Ce dossier pensé il y a plus de 20 ans, couché sur le papier en 2005 « n’aurait pas bénéficier d’une telle architecture à l’époque. Ensuite, nous ouvrons ce CFA avec la mise en route de la loi Penicaud en faveur de l’apprentissage », ajoute Alain Griset. Sur ce point, cette loi répond à beaucoup de difficultés, âge, autorisation, durée, contrainte. Elle devrait booster cette voie professionnelle trop dépréciée antan par le monde professionnel, voire même les parents. « Dans les années 90, on me disait apprentissage/esclavage. Notre victoire est que nous parlons aujourd’hui de filière d’excellence », ajoute le président du CMA régional.
« Pas de politique-politicarde », Xavier Bertrand
La région Hauts-de-France est le moteur de ce projet, car elle a financé cette conception à hauteur de 20 millions d’euros. Sur la loi Penicaud, Xavier Bertrand est perplexe. « Nous avions demandé au gouvernement de gérer intégralement cette filière de l’apprentissage avec tous les acteurs économiques. Nous n’avons pas eu gain de cause. Pour autant, c’est une loi de la République, il n’est pas question de faire de la politique-politicarde. Nous jouons le jeu, car ces jeunes ont trop besoin de nous », ajoute le président.
Néanmoins, des zones de convergence sont visibles. « La loi Penicaud a reculé l’âge d’un apprenti jusque 30 ans, comme nous le faisions dans la région. Maintenant, c’est dans la loi. Enfin, nous restons la seule région où nous prenons en charge les apprentis qui ne sont pas conservés par l’employeur après leur période d’essai. Ils ne perdent pas un jour de formation, ni un euro. Peu importe que cela coûte environ un million d’euros à la région chaque année », conclut-il.
Martine Filleul, présente, a eu l’opportunité d’expliquer ce choix en 2005. « Il fallait remplacer le bâtiment vétuste de Prouvy. C’était une décision d’intérêt général ».

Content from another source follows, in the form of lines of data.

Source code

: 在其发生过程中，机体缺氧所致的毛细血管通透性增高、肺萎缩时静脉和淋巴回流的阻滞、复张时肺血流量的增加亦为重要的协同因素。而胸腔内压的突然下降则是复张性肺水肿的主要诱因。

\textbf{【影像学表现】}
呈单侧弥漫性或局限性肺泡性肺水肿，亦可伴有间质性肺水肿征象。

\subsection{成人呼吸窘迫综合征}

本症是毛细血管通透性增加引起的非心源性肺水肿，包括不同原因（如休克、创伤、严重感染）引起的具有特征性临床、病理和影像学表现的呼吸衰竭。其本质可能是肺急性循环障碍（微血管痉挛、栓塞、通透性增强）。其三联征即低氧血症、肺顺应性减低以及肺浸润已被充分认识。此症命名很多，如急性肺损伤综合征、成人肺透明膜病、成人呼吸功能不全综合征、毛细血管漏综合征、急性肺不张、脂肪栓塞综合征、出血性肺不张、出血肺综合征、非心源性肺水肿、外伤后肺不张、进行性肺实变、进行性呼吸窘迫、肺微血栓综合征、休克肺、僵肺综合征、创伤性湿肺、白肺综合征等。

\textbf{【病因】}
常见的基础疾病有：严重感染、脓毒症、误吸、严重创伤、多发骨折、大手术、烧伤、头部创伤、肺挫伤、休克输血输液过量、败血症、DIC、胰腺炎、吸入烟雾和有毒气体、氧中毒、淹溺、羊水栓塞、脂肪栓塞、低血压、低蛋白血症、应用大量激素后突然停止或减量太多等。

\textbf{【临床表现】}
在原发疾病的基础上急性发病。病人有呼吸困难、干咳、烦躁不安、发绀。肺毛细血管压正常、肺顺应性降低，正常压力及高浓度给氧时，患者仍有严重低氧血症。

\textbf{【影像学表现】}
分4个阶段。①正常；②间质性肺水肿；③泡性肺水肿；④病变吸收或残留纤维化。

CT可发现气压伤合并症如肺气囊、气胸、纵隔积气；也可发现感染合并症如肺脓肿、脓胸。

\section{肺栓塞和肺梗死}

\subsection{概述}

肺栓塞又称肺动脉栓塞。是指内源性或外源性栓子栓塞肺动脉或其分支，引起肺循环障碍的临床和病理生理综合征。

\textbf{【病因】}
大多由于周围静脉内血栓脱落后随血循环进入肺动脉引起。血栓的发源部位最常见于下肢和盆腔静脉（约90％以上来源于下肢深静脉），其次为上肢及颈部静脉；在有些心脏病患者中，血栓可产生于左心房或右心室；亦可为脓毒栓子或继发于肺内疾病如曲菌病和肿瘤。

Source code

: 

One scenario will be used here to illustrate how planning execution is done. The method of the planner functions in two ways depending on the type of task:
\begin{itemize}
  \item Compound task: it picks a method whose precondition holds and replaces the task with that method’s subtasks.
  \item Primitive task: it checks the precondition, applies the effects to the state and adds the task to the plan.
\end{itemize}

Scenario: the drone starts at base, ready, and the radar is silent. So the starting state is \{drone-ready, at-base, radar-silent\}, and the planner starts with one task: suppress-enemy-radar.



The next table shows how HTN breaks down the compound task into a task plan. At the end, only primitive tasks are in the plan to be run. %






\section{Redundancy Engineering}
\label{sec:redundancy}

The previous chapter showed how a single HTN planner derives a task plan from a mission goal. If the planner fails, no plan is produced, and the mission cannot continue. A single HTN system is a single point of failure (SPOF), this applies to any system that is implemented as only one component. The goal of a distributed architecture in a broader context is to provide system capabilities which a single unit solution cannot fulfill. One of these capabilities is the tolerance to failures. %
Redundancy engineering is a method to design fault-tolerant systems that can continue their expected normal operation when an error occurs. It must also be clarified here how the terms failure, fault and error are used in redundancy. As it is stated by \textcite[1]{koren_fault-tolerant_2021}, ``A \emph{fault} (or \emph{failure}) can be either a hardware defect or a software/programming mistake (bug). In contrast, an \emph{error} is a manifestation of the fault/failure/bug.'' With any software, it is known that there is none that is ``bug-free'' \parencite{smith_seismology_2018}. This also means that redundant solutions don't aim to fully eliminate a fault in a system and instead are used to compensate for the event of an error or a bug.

De nombreux apprenants étaient en cours pour cette journée officielle, mais quelques uns étaient en charge de les représenter. Pierre, apprenti boucher, a eu les mots justes. « L’apprentissage est le meilleur moyen d’apprendre un métier. Je remercie également mon patron. Il faut être passionné, il n’y a pas de talent, que du travail »…bref, il a tout dit de l’apprentissage.